### PROBLEM TO SOLVE
From the first line of the entries below through the line holding "for given abstraction.", write out every line exactly, please, and leave out the pictures.

┌────────

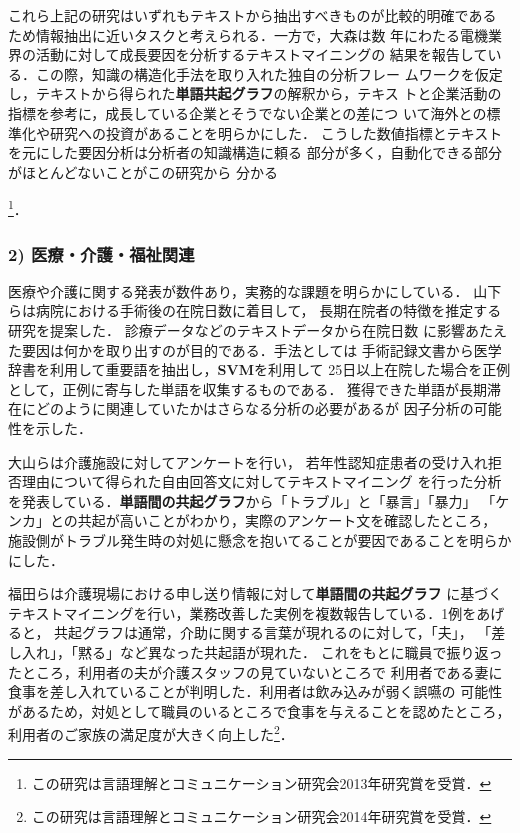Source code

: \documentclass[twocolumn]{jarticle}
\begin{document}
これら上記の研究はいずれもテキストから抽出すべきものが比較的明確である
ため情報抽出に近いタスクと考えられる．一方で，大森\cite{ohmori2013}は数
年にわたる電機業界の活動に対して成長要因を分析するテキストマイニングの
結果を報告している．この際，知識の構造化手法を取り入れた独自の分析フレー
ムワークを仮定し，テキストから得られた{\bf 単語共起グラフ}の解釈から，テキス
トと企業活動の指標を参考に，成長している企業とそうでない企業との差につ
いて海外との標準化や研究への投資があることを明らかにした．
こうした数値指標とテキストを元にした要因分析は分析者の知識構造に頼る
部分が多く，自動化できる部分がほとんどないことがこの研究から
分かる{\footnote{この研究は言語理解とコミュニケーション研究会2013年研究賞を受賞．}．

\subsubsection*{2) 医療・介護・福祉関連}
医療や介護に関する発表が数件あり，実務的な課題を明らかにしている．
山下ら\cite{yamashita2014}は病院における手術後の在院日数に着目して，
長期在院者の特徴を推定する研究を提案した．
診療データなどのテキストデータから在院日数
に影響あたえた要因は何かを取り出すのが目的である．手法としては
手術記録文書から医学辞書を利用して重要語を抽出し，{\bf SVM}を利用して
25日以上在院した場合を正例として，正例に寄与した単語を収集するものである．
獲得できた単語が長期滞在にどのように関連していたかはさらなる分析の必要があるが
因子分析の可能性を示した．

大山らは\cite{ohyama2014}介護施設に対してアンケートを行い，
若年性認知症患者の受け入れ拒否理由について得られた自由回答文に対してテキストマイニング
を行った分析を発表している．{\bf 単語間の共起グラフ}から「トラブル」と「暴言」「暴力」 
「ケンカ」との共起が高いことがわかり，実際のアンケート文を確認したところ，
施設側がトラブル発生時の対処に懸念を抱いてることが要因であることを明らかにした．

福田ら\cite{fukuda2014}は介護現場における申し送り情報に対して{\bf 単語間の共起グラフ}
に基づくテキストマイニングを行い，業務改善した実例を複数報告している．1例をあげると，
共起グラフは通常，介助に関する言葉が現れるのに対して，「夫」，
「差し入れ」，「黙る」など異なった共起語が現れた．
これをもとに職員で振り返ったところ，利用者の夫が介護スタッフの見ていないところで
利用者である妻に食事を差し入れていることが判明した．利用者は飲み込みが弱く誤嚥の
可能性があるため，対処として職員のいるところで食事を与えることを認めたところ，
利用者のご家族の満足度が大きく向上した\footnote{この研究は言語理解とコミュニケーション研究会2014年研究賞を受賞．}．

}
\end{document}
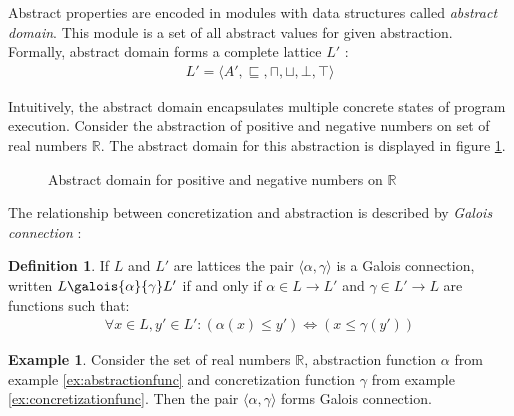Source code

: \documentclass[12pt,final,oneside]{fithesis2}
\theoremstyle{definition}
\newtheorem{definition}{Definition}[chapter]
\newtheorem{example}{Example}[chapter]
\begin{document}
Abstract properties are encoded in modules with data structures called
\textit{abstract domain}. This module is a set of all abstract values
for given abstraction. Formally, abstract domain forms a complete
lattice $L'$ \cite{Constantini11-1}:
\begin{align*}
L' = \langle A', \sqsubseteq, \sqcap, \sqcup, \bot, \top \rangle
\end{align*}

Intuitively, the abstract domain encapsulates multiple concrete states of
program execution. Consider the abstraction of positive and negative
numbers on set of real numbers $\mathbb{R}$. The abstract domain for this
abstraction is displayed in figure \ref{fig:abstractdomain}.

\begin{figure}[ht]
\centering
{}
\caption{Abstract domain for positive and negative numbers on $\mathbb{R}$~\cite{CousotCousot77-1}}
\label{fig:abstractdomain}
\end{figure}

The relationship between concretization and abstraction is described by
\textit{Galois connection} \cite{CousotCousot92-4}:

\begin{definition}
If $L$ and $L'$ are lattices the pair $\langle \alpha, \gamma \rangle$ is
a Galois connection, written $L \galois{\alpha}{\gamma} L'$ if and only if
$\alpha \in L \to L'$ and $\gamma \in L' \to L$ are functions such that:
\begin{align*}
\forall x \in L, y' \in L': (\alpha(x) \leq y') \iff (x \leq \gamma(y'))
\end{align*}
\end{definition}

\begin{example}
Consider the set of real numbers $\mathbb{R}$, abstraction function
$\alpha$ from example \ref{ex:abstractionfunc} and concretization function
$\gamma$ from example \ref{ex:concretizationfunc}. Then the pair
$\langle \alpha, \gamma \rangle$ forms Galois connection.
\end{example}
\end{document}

└────────

### RESULT BELOW
Source code

: \documentclass[twocolumn]{jarticle}
\begin{document}
これら上記の研究はいずれもテキストから抽出すべきものが比較的明確である
ため情報抽出に近いタスクと考えられる．一方で，大森\cite{ohmori2013}は数
年にわたる電機業界の活動に対して成長要因を分析するテキストマイニングの
結果を報告している．この際，知識の構造化手法を取り入れた独自の分析フレー
ムワークを仮定し，テキストから得られた{\bf 単語共起グラフ}の解釈から，テキス
トと企業活動の指標を参考に，成長している企業とそうでない企業との差につ
いて海外との標準化や研究への投資があることを明らかにした．
こうした数値指標とテキストを元にした要因分析は分析者の知識構造に頼る
部分が多く，自動化できる部分がほとんどないことがこの研究から
分かる{\footnote{この研究は言語理解とコミュニケーション研究会2013年研究賞を受賞．}．

\subsubsection*{2) 医療・介護・福祉関連}
医療や介護に関する発表が数件あり，実務的な課題を明らかにしている．
山下ら\cite{yamashita2014}は病院における手術後の在院日数に着目して，
長期在院者の特徴を推定する研究を提案した．
診療データなどのテキストデータから在院日数
に影響あたえた要因は何かを取り出すのが目的である．手法としては
手術記録文書から医学辞書を利用して重要語を抽出し，{\bf SVM}を利用して
25日以上在院した場合を正例として，正例に寄与した単語を収集するものである．
獲得できた単語が長期滞在にどのように関連していたかはさらなる分析の必要があるが
因子分析の可能性を示した．

大山らは\cite{ohyama2014}介護施設に対してアンケートを行い，
若年性認知症患者の受け入れ拒否理由について得られた自由回答文に対してテキストマイニング
を行った分析を発表している．{\bf 単語間の共起グラフ}から「トラブル」と「暴言」「暴力」 
「ケンカ」との共起が高いことがわかり，実際のアンケート文を確認したところ，
施設側がトラブル発生時の対処に懸念を抱いてることが要因であることを明らかにした．

福田ら\cite{fukuda2014}は介護現場における申し送り情報に対して{\bf 単語間の共起グラフ}
に基づくテキストマイニングを行い，業務改善した実例を複数報告している．1例をあげると，
共起グラフは通常，介助に関する言葉が現れるのに対して，「夫」，
「差し入れ」，「黙る」など異なった共起語が現れた．
これをもとに職員で振り返ったところ，利用者の夫が介護スタッフの見ていないところで
利用者である妻に食事を差し入れていることが判明した．利用者は飲み込みが弱く誤嚥の
可能性があるため，対処として職員のいるところで食事を与えることを認めたところ，
利用者のご家族の満足度が大きく向上した\footnote{この研究は言語理解とコミュニケーション研究会2014年研究賞を受賞．}．

}
\end{document}
Source code

: \documentclass[12pt,final,oneside]{fithesis2}
\theoremstyle{definition}
\newtheorem{definition}{Definition}[chapter]
\newtheorem{example}{Example}[chapter]
\begin{document}
Abstract properties are encoded in modules with data structures called
\textit{abstract domain}. This module is a set of all abstract values
for given abstraction. Formally, abstract domain forms a complete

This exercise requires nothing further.